|9 August, 2019||Jan Pieter|
Schistosomiasis is a disease caused by parasitic worms and is affecting approximately 230 million people worldwide. There is currently no vaccine available but controlled human infection models are considered a valuable approach to develop a much-needed vaccine.
Researchers are working on establishing such a model in Uganda where schistosomiasis is highly endemic. A member of that group is Jan Pieter Koopman, Leiden University Medical Center, who summarises the risks associated with carrying out a controlled human infection model for schistosomiasis and the precautions that need to be considered.
Assessing the risks
The past few years we have been working towards establishing a controlled human infection model with Schistosoma mansoni (CHI-S) study in Uganda. In 2017, a stakeholder’s meeting was held to discuss the scientific and ethical issues related to such a study.
This meeting resulted in a roadmap to implement the CHI-S model. One of the steps proposed included conducting a risk assessment, the aim of which was to identify potential risks associated with a CHI-S in Uganda and to describe measures to mitigate these risks.
There are several risks to consider at different stages of the trial. In our risk assessment, we listed three options describing the use of local or imported snails and a local or Puerto Rican schistosome strain for the CHI-S.
Precautionary measures should be in place when non-endemic snails are used to prevent the accidental escape of a snail into the environment. Similarly, if the Puerto Rican strain is used for infection, strategies will need to be developed to avoid natural infection at the same time as the CHI-S.
Concurrent natural infection could result in hybridisation of the Puerto Rican strain with local strains: it is difficult to know what the characteristics of such hybrids might be (although, reassuringly, the strain is sensitive to praziquantel, the drug used to treat schistosomiasis in Uganda).
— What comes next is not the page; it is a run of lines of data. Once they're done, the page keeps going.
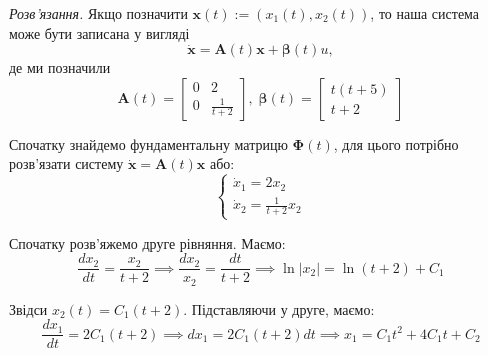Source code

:\documentclass[oneside,solution]{karazin-control-assign}
\begin{document}
\textit{Розв'язання.} Якщо позначити $\mathbf{x}(t) := (x_1(t),x_2(t))$, то наша система може бути записана у вигляді
\begin{equation}
    \dot{\mathbf{x}} = \boldsymbol{A}(t)\mathbf{x} + \boldsymbol{\beta}(t)u,
\end{equation}
де ми позначили
\begin{equation}
    \boldsymbol{A}(t) = \begin{bmatrix}
        0 & 2 \\
        0 & \frac{1}{t+2}
    \end{bmatrix}, \; \boldsymbol{\beta}(t) = \begin{bmatrix}
        t(t+5) \\ t+2
    \end{bmatrix}
\end{equation}

Спочатку знайдемо фундаментальну матрицю $\boldsymbol{\Phi}(t)$, для цього потрібно розв'язати систему $\dot{\mathbf{x}} = \boldsymbol{A}(t)\mathbf{x}$ або:
\begin{equation}
    \begin{cases}
        \dot{x}_1 = 2x_2 \\
        \dot{x}_2 = \frac{1}{t+2}x_2
    \end{cases}
\end{equation}

Спочатку розв'яжемо друге рівняння. Маємо:
\begin{equation}
    \frac{dx_2}{dt} = \frac{x_2}{t+2} \implies \frac{dx_2}{x_2} = \frac{dt}{t+2} \implies \ln |x_2| = \ln (t+2) + C_1
\end{equation}

Звідси $x_2(t) = C_1(t+2)$. Підставляючи у друге, маємо:
\begin{equation}
    \frac{dx_1}{dt} = 2C_1(t+2) \implies dx_1 = 2C_1(t+2)dt \implies x_1 = C_1t^2 + 4C_1t + C_2 
\end{equation}
\end{document}
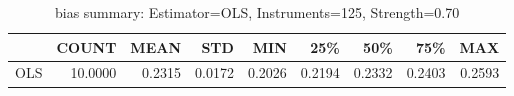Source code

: \begin{table}[ht]
\centering
\caption{bias summary: Estimator=OLS, Instruments=125, Strength=0.70}
\begin{tabular}{lrrrrrrrr}
\toprule
 & COUNT & MEAN & STD & MIN & 25\% & 50\% & 75\% & MAX \\
\midrule
OLS & 10.0000 & 0.2315 & 0.0172 & 0.2026 & 0.2194 & 0.2332 & 0.2403 & 0.2593 \\
\bottomrule
\end{tabular}
\end{table}
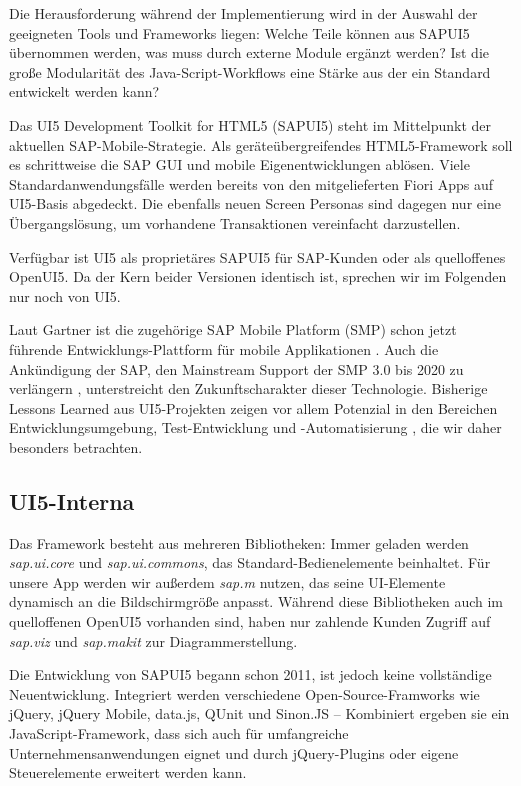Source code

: Die Herausforderung während der Implementierung wird in der Auswahl der geeigneten Tools und Frameworks liegen: Welche Teile können aus SAPUI5 übernommen werden, was muss durch externe Module ergänzt werden? Ist die große Modularität des Java-Script-Workflows eine Stärke aus der ein Standard entwickelt werden kann?

Das UI5 Development Toolkit for HTML5 (SAPUI5) steht im Mittelpunkt der aktuellen SAP-Mobile-Strategie. Als geräteübergreifendes HTML5-Frame\-work soll es schrittweise die SAP GUI und mobile Eigenentwicklungen ablösen. Viele Standardanwendungsfälle werden bereits von den mitgelieferten Fiori Apps auf UI5-Basis abgedeckt. Die ebenfalls neuen Screen Personas sind dagegen nur eine Übergangslösung, um vorhandene Transaktionen vereinfacht darzustellen.

Verfügbar ist UI5 als proprietäres SAPUI5 für SAP-Kunden oder als quelloffenes OpenUI5. Da der Kern beider Versionen identisch ist, sprechen wir im Folgenden nur noch von UI5.

Laut Gartner ist die zugehörige SAP Mobile Platform (SMP) schon jetzt führende Entwicklungs-Plattform für mobile Applikationen \cite{Gartner2014}. Auch die Ankündigung der SAP, den Mainstream Support der SMP 3.0 bis 2020 zu verlängern \cite{Mielke2015}, unterstreicht den Zukunftscharakter dieser Technologie. Bisherige Lessons Learned aus UI5-Projekten zeigen vor allem Potenzial in den Bereichen Entwicklungsumgebung, Test-Entwicklung und -Automatisierung \cite{Thiebes2014}, die wir daher besonders betrachten.

\subsection{UI5-Interna}
Das Framework besteht aus mehreren Bibliotheken: Immer geladen werden \textit{sap.ui.core} und \textit{sap.ui.commons}, das Standard-Bedienelemente beinhaltet. Für unsere App werden wir außerdem \textit{sap.m} nutzen, das seine UI-Elemente dynamisch an die Bildschirmgröße anpasst. Während diese Bibliotheken auch im quelloffenen OpenUI5 vorhanden sind, haben nur zahlende Kunden Zugriff auf \textit{sap.viz} und \textit{sap.makit} zur Diagrammerstellung.

Die Entwicklung von SAPUI5 begann schon 2011, ist jedoch keine vollständige Neuentwicklung. Integriert werden verschiedene Open-Source-Framworks wie jQuery, jQuery Mobile, data.js, QUnit und Sinon.JS -- Kombiniert ergeben sie ein JavaScript-Framework, dass sich auch für umfangreiche Unternehmensanwendungen eignet und durch jQuery-Plugins oder eigene Steuerelemente erweitert werden kann.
We use single sex infection in our model, only using males, to avoid participants getting diseases related to egg disposition. A mixed infection due to natural exposure during the trial period could have harmful effects for the participants. This is another reason for avoiding concurrent natural infection. We identified several strategies to reduce the risk of a natural infection by e.g. avoiding bodies of waters, such as ponds and lakes; full clearance of pre-existing infection before the CHI-S trial starts; and abrogation of the infection as soon as the trial endpoint has been met.
Lastly, risks related to the infection itself should be considered. These risks not only include symptoms caused by the infection or symptoms related to the treatment with praziquantel, but also include the risk of misunderstanding controlled human infection studies. Because participants are purposefully exposed to an infectious agent, careful explanation is needed to avoid misunderstandings or rumours.
The main concern of importing non-native laboratory vector snails, from the Netherlands to Uganda is the ecological hazard that may follow when a snail accidentally escapes and establishes a colony outside the laboratory. It is difficult to predict what the exact consequences would be, but the Biomphalaria glabrata could potentially spread rapidly due to the lack of a natural enemy.
We proposed several control measures to reduce the probability of this occurring. These consist of precautionary measures for the snail housing facilities, such as physical barriers and restricted access, and the development of a containment strategy. Although the Biomphalaria glabrata snail is not endemic to Uganda, it has previously been held at the Vector Control Division of the Ministry of Health for a different project.
Our preferred choice to safely implement CHI-S trails is to use the Puerto Rican schistosome strain and a local snail species. We decided not to import snails from The Netherlands. Although control measures reduce the risk of Biomphalaria glabrata establishing a colony outside the laboratory, the added risk would be unnecessary, because local snails are also susceptible to Schistosoma mansoni infection.
We also believe that using the Puerto Rican strain would be the safest way forward, because we’ve established its susceptibility to praziquantel. Control measures will be in place to avoid the spread of this particular strain into the environment either as a result of a mixed infection in the trial participants or via contaminated materials.
Although we currently propose the use of the Puerto Rican strain, we are also considering developing a Ugandan schistosome lab strain.
This would be the first CHI study to be conducted in Uganda, so we need to carefully explain the process to the community and that it involves deliberately exposing participants to an infectious agent leading to symptoms of the infection. Rumours or misunderstandings can greatly affect the conduct of the study and that of other health research and services.
We believe it is therefore important to provide information about the study in an understandable manner to community leaders and participants. Community leaders can be instrumental in identifying misinformation and in helping address this.